A similar reprojecting mechanism 232 and rotary mechanism 234 may be 
provided in the middle chamber 214 as well. It will be understood that the 
reprojecting mechanisms 228 and 232 and the rotary mechanisms 230 and 234 
are optional in the three unit apparatus 210 shown. The reprojecting means 
226 in the final end chamber 216 is preferable but may also be eliminated 
if desired. Reprojection assumes a greater importance as the number of 
units is diminished. 
A heavier particle receiving and discharging system, generally indicated at 
236, is commonly provided in the lower end portions of all of the 
separation chambers 212, 214, and 216 for receiving the heavier particles 
therefrom. A lighter particle receiving and discharging system is also 
provided. However, as shown, the system consists of three lighter particle 
receiving and discharging mechanisms 238 of generally identical 
construction, in the upper end portions of the separation chambers 212, 
214, and 216 respectively for receiving the lighter particles carried 
upwardly by the flow of air within each successive separation chamber and 
discharging the lighter particles therefrom. 
The separation chambers may be formed of any desirable construction. 

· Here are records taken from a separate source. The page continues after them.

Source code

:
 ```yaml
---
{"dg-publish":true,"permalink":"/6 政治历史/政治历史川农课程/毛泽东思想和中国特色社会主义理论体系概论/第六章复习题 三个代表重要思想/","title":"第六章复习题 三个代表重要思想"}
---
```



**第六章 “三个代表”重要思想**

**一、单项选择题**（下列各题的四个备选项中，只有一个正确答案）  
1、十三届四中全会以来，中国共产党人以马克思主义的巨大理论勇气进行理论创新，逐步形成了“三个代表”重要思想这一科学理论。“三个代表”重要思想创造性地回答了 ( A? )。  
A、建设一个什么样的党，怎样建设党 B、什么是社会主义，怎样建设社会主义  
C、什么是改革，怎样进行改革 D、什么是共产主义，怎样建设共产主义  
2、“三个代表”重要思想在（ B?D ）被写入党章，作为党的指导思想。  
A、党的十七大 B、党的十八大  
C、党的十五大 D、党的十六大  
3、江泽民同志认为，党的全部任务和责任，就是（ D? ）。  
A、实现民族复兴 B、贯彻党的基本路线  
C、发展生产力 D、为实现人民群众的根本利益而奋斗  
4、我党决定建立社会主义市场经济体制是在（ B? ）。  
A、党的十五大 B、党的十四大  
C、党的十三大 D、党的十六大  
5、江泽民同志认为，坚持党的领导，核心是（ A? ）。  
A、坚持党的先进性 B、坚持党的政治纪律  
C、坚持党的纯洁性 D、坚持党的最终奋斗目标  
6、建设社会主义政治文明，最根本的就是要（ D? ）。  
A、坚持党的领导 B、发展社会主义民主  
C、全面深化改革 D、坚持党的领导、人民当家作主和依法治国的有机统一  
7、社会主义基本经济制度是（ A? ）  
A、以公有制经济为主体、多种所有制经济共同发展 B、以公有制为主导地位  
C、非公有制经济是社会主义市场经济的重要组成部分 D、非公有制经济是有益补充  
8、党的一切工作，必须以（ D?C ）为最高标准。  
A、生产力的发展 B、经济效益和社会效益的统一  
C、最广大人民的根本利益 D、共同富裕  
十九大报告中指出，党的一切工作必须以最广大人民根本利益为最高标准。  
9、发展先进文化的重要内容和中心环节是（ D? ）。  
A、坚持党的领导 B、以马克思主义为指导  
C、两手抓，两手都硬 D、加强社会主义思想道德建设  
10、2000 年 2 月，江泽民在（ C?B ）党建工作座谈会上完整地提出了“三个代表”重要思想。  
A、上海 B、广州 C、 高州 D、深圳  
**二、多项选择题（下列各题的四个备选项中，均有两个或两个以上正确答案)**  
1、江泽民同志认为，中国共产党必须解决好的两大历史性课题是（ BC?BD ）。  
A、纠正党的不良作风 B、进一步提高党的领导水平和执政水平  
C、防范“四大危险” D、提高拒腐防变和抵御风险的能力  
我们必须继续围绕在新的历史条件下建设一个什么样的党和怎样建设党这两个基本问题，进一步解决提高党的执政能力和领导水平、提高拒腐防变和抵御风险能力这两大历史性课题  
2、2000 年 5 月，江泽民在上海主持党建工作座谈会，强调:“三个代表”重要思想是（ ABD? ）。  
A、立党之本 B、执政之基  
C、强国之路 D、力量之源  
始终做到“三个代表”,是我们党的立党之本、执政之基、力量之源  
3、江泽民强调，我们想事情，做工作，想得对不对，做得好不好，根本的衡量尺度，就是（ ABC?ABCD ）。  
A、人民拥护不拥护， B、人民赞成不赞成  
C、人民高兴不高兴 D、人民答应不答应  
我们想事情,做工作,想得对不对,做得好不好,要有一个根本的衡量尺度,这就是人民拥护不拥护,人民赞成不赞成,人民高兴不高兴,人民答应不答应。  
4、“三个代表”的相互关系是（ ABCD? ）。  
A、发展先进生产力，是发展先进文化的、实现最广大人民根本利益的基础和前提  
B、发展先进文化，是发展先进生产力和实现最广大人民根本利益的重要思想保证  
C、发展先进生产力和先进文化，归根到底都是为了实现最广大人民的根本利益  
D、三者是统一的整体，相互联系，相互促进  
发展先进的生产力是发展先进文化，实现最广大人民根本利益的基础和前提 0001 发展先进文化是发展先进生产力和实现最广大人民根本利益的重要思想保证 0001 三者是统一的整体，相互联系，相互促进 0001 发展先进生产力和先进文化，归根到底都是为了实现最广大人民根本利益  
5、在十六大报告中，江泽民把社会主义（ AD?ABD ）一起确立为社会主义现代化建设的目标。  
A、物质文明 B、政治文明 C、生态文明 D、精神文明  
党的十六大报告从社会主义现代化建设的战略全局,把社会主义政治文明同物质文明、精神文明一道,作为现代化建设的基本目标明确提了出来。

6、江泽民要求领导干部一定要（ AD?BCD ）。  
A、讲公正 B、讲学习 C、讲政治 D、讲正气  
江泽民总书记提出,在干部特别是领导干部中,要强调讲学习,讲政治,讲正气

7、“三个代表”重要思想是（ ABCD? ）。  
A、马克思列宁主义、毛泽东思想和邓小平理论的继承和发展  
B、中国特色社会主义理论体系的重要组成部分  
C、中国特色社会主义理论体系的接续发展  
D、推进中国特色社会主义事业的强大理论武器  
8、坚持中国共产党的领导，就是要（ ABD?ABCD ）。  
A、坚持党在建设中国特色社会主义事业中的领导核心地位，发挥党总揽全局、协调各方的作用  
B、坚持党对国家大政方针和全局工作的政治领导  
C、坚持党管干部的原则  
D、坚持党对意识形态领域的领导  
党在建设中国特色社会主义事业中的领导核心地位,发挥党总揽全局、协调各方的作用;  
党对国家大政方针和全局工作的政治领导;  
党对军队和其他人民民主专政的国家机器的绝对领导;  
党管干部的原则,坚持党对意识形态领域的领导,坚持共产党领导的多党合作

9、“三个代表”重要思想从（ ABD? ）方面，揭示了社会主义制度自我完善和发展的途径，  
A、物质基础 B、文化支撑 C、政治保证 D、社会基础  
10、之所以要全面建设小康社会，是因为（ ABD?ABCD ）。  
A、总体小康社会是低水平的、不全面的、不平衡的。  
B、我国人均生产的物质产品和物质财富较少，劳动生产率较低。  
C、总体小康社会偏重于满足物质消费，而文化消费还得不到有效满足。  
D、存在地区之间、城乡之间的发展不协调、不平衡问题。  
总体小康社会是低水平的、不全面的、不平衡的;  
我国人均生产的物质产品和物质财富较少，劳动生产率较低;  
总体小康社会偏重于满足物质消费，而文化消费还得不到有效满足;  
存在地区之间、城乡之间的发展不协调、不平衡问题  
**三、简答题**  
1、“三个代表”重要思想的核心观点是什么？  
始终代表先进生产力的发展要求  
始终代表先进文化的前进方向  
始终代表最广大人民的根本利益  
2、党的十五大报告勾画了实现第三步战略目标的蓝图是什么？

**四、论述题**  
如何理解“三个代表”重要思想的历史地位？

Preferably, they are of substantially identical construction except for 
certain variations to be hereinafter more fully explained. In the 
drawings, the chambers are schematically illustrated to be formed of sheet 
metal. It will be understood that a rigid framework for retaining the 
sheet metal (not shown) normally would be provided. As shown, each chamber 
is of generally rectangular configuration, including a projecting side 
wall 240, and an opposite receiving side wall 242, with a lower end 
portion 244 being somewhat enlarged, and an upper end portion 246 being 
generally of upwardly tapering design configuration which aids in 
separating the lighter particles by increasing the velocity of the upward 
air flow as it passes therethrough. 
The fan circulating or air flow establishing system 218 for each chamber 
may assume any desired configuration. As shown, each system includes a 
rotary centrifugal fan blade assembly 248 suitably journalled for 
rotational movement, by a variable speed motor assembly 250 about a 
horizontal axis within a fan housing 252 of conventional centrifugal fan 
configuration, that is, the fan housing 252 is in the form of side walls 
interconnected peripherally by an arcuate peripheral wall which extends 
somewhat less than 360.degree. so as to provide for a tangential discharge 
254 which constitutes the pressure side of the fan blade assembly 248. 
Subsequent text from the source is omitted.